Reliably detecting colors can be a challenging task when the shape of the observed object is curved and/or has inconsistent light from all directions. In the photo shown we have dices for which we can say safely that the colors on each side should be very similar. If we were to inspect the RGB colors of left and bottom sides of the first dice (1 and 3) the results would be very different.
Values where the black dots were excluded from the evaluation were:
Side with 1 point: RGB (248, 215, 201) Side with 3 points: RGB (123, 93, 81)
Using RGB color space is great for building cameras and television sets but not a perfect tool for telling the colors apart. A better way would be to convert the image to HSV (hue, saturation, value) color system. HSV separates the light intensity (value) from the other two dimensions (hue and saturation). Hue scale goes from 0 to 360 (degrees), and saturation and value from 0 to 100.
Color values using HSV space:
Side with 1 point: HSV (17, 18, 97) Side with 3 points: HSV (17, 34, 48)

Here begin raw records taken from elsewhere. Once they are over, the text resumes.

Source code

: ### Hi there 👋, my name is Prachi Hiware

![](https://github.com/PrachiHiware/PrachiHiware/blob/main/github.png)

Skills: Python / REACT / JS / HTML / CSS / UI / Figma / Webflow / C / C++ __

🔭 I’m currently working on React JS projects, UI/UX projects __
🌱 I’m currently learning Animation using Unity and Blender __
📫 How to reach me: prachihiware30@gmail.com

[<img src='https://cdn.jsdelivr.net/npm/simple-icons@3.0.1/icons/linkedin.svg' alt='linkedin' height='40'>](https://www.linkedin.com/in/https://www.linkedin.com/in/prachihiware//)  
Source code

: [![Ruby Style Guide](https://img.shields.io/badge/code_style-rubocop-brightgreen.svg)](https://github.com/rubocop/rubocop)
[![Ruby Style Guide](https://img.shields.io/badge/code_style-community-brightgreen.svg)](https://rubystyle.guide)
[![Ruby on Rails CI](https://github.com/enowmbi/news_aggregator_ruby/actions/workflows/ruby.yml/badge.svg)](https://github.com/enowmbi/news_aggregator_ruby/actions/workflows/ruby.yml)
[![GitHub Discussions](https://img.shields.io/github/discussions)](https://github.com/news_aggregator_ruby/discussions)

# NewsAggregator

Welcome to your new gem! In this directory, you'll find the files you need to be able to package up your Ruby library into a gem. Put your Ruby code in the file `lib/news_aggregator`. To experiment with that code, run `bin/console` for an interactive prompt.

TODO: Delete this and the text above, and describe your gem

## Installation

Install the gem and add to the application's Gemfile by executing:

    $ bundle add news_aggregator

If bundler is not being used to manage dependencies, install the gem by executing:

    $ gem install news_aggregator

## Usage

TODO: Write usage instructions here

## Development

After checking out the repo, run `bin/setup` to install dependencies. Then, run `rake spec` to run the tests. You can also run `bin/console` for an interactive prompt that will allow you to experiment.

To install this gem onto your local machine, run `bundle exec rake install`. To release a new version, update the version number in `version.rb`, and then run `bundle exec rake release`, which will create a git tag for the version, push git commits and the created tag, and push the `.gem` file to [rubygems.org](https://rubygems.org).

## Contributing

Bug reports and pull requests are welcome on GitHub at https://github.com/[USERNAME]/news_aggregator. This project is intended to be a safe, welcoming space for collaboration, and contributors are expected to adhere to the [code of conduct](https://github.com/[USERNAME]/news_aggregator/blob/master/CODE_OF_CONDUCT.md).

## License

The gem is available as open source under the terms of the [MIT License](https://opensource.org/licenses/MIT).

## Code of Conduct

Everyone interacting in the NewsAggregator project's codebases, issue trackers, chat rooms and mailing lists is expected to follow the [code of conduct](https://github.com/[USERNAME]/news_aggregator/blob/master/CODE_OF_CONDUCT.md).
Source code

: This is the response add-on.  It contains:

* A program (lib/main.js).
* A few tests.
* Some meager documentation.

Let us now show the intensities separated by channels:
First image shows intensities of each RGB channel and the second one each HSV channel. Looking at the first image in the second row (hue), we can see that the transition between the sides is very hard to detect meaning they are in fact the the same hue/color (17). There are some differences in saturation channel (18 vs. 34) and as expected the largest difference in the value/light channel (97 vs. 48).
If we were working on a task where similar colors should be clustered together we could use a color space like CIELAB which would give us the following result for the same surfaces:
Side with 1 point: LAB (241, 125, 143) Side with 3 points: LAB (174, 129, 146), where the L represents the light dimension.
Of course, this method has its limitations. Overexposed parts of the image cannot be reliably converted to “real” color because the information is irreversibly lost because of the sensor saturation.